D²L² projects presented at the conference:

  • Clara Schumacher (Post Doc at HU Berlin, involved in the D²L² project "LA DIVA"): The aim of this project is to investigate the potential of learning analytics to support adaptive learning in distance learning with special regard to the diversity of learners. For this purpose, this potential will be analyzed, for instance, under the aspect: Possibilities of supporting the dynamic formation of learning groups as well as the adaptive support of diverse learning groups based on individual profiles, group profiles and interaction data. The formation of working and learning groups takes place either by self-selection, random assignment or controlled assignment.

    Especially controlled assignment, which takes into account different characteristics of learners, is complex. Therefore, technical and algorithmic support is one approach to assist teachers especially in virtual settings. The LA-DIVA project aims at supporting heterogeneous students by algorithmic group formations and thus optimizing their learning processes and outcomes. In the preliminary study presented, the approach was investigated in a small course. The results show a rather positive perception of the learners regarding the approach as well as the fit of the formed groups for the project task. Learners desire more insight into how the algorithm works and no differences were shown in terms of performance between algorithmically and randomly assigned groups.
  • Marc Burchart (PhD student at the FernUniversität in Hagen, Germany, involved in the D²L² project "LA DIVA"): In his dissertation, Marc Burchart deals with the adaptive support of learning groups in the field of collaborative writing, by means of a self-developed software agent. The goal is to automatically detect problems among the respective students and within the group, to induce appropriate reactions, and to intervene in a software-controlled manner. The reactions can, for example, range from an increase in mutual awareness, to the issuing of hints, to measures such as the dissolution of dysfunctional groups.
  • Regina Kasakowski (PhD student at the FernUniversität in Hagen, involved in the D²L² project "APLE"): The main goal of the project is to investigate the design and use of an Adaptive Personalized Learning Environment (APLE), which is intended to improve both the personal learning success in terms of domain competence and the personal self-regulation competence of students in (distance) studies. Feedback and solution hints are among the essential functions in a learning support software, especially during task processing.
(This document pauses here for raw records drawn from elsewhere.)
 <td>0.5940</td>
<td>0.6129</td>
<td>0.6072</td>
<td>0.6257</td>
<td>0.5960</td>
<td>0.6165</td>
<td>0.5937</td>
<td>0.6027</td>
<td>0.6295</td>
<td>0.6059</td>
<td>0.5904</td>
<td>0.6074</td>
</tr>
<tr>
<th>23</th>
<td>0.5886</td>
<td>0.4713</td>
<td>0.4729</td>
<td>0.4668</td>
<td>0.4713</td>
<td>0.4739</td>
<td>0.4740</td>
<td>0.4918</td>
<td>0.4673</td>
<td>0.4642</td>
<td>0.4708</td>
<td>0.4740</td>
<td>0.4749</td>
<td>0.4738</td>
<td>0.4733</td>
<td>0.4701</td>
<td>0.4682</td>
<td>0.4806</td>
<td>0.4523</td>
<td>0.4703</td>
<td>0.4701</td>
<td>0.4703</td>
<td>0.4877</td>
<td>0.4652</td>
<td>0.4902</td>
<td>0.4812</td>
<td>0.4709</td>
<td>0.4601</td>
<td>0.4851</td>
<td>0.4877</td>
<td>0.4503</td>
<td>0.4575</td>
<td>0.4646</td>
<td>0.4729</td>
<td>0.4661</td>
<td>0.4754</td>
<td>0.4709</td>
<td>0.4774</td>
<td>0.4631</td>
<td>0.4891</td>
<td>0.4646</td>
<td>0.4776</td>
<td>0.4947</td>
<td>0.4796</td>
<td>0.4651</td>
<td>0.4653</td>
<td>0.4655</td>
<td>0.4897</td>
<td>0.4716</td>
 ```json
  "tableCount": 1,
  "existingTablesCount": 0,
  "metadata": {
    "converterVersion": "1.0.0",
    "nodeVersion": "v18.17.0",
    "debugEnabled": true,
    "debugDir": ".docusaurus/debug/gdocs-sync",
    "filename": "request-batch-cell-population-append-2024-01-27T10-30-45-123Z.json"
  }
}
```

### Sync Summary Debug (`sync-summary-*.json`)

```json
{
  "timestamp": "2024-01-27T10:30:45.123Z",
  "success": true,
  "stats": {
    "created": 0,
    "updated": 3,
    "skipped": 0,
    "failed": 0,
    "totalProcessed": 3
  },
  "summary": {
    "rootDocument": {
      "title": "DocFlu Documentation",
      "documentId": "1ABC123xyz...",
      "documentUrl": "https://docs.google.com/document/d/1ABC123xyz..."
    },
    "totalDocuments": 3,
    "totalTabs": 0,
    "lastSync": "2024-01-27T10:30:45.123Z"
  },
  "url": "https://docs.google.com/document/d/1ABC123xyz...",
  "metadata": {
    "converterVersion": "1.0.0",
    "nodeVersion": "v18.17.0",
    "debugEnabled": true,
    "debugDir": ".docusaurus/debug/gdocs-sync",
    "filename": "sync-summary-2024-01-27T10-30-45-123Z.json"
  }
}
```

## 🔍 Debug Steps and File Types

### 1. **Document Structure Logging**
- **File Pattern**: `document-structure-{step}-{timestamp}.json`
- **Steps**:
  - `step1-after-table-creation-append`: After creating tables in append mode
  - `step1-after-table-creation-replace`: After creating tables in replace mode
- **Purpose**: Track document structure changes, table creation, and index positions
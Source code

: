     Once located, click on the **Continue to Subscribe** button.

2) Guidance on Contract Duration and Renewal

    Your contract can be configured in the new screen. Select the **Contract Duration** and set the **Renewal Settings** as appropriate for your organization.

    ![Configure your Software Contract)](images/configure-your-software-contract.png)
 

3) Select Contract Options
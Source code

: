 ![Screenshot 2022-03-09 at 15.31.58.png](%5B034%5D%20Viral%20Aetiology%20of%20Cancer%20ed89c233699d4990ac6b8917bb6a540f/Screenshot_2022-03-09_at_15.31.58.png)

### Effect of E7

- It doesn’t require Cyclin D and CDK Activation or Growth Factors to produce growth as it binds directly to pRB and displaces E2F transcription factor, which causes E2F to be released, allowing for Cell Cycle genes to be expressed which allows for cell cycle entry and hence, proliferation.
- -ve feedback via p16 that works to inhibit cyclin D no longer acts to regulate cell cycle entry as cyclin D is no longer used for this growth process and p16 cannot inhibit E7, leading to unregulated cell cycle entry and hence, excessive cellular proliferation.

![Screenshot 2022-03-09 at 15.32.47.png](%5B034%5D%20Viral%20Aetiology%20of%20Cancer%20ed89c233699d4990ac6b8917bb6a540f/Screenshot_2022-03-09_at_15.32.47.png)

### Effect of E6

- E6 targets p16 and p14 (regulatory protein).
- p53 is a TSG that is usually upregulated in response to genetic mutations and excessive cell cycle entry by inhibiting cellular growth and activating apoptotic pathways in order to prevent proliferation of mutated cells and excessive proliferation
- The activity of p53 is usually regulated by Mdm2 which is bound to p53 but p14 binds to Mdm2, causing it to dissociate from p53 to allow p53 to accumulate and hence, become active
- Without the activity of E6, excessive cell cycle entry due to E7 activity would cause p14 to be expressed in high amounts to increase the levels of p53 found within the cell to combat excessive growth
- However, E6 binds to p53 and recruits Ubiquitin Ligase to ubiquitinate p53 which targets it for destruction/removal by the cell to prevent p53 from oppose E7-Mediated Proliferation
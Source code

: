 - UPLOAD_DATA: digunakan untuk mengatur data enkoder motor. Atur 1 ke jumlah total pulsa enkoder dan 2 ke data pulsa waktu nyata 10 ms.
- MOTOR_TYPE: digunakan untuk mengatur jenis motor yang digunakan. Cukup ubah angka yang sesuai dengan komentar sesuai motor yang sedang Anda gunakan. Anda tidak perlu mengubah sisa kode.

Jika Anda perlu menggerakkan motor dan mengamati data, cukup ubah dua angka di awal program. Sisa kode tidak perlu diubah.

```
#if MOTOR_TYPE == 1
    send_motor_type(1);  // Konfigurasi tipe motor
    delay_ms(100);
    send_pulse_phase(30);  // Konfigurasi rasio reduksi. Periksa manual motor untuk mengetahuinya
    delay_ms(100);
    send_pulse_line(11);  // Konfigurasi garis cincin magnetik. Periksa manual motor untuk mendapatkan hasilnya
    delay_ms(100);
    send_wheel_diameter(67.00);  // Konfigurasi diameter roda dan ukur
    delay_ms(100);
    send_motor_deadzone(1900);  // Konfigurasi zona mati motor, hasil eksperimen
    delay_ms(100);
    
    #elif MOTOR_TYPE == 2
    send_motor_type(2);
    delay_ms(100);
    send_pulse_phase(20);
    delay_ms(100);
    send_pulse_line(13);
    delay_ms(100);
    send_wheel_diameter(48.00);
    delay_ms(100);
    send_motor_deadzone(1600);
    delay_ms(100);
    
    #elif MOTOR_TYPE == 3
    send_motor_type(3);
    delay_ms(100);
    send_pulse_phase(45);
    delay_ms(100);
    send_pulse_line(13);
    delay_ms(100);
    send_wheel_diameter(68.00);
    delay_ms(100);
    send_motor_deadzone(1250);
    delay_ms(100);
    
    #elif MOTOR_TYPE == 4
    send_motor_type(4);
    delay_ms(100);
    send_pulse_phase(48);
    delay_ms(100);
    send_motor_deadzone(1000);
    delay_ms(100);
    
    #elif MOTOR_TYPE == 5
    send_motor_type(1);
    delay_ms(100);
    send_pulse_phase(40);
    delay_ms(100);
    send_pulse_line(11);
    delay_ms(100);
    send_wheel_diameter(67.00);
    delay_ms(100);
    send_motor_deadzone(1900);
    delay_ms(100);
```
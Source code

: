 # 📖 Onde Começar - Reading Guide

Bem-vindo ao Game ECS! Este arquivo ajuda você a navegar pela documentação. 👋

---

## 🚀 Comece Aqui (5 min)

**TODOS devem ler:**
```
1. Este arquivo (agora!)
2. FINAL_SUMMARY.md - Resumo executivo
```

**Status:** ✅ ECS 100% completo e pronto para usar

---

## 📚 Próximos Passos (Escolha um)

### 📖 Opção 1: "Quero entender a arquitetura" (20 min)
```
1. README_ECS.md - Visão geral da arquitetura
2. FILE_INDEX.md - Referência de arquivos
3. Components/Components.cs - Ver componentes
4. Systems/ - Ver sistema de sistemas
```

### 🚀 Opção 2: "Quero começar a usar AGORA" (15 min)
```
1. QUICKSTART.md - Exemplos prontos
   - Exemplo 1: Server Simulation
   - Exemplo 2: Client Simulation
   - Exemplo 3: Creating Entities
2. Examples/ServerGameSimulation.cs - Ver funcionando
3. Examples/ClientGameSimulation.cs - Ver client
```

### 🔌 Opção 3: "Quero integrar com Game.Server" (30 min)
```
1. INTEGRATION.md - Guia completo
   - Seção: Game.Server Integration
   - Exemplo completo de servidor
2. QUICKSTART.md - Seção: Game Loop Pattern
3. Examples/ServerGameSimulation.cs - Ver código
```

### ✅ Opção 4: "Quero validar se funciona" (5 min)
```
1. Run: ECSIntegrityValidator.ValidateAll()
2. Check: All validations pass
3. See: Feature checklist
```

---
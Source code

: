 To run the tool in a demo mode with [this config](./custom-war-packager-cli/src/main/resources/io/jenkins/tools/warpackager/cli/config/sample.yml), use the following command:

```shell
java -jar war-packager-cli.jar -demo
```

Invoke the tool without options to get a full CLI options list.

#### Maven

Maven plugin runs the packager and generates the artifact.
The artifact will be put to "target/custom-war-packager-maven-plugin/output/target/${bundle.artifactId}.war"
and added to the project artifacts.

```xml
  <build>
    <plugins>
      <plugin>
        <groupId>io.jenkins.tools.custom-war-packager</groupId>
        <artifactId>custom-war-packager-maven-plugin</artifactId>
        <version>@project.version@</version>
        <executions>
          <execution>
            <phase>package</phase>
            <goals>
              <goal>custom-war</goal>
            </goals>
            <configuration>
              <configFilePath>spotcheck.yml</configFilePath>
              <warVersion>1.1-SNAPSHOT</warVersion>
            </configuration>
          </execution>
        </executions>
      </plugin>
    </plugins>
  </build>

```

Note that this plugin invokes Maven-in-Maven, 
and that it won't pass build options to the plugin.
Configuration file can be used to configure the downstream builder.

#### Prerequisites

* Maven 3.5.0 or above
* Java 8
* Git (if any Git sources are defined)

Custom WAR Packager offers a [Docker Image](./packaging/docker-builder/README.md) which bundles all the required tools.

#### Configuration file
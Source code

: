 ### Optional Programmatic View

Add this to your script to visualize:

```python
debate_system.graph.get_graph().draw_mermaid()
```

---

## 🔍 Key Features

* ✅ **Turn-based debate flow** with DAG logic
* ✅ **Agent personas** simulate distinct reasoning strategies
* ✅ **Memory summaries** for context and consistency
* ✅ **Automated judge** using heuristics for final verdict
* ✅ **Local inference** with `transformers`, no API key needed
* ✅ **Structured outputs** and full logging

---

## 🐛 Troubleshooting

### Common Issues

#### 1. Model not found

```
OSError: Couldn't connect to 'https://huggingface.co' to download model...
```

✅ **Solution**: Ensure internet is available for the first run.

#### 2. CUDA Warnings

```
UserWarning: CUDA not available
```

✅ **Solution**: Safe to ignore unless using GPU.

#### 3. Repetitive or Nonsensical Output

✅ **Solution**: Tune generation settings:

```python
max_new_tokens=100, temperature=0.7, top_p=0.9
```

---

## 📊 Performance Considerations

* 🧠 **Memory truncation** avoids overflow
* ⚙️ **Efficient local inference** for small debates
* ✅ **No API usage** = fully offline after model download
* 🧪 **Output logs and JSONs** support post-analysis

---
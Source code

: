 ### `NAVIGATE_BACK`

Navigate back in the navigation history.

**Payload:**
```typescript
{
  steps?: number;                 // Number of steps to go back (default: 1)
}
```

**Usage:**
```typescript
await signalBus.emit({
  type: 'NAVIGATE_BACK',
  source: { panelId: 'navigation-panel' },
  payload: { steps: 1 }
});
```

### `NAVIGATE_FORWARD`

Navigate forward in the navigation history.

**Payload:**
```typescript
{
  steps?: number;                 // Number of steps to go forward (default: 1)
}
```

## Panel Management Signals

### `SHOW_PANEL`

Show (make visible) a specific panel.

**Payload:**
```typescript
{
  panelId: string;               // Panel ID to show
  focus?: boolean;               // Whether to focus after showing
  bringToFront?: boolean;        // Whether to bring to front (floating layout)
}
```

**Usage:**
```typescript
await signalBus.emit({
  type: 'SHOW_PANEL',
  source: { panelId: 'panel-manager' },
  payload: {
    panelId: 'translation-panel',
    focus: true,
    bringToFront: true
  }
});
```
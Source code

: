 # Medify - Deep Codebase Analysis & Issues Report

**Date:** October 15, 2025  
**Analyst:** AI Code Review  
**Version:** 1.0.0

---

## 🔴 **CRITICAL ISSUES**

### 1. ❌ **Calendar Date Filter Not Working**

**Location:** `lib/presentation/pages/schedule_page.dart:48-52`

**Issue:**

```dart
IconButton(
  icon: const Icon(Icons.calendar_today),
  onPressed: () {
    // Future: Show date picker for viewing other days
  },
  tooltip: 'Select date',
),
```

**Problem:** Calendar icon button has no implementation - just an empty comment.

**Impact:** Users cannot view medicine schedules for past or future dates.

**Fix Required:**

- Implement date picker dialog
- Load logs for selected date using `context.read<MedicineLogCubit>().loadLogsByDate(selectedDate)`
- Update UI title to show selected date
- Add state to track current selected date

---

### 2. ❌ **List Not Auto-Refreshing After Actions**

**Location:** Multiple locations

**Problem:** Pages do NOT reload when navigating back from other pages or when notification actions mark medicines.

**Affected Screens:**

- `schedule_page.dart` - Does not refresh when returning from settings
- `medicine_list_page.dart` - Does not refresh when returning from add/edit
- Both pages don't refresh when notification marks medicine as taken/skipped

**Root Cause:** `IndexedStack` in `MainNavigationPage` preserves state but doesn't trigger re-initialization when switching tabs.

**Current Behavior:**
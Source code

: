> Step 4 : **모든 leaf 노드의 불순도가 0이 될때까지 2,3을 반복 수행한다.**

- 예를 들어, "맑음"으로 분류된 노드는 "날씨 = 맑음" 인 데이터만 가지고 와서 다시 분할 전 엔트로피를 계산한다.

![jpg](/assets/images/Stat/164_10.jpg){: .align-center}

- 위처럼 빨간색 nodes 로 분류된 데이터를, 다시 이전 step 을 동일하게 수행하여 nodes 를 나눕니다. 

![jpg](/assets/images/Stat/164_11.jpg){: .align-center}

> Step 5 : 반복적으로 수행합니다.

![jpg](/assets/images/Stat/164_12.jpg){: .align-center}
    However, not every feedback has the same effect on learning effectiveness for every learner. In addition, the automated feedback provided tends to be static and unilateral or one-sided. Learners are left to their own devices and rarely request additional feedback, if they have such capabilities at all. The rating-based feedback system should therefore be able to automatically suggest appropriate individualized feedback in a scalable manner based on learners' ratings and their diversity characteristics, and provide learners with a facilitated way to engage with the community of learning. The proposed adaptive feedback system represents a novel educational technology designed to both facilitate the generation of effective feedback and increase the impact of feedback for the individual student.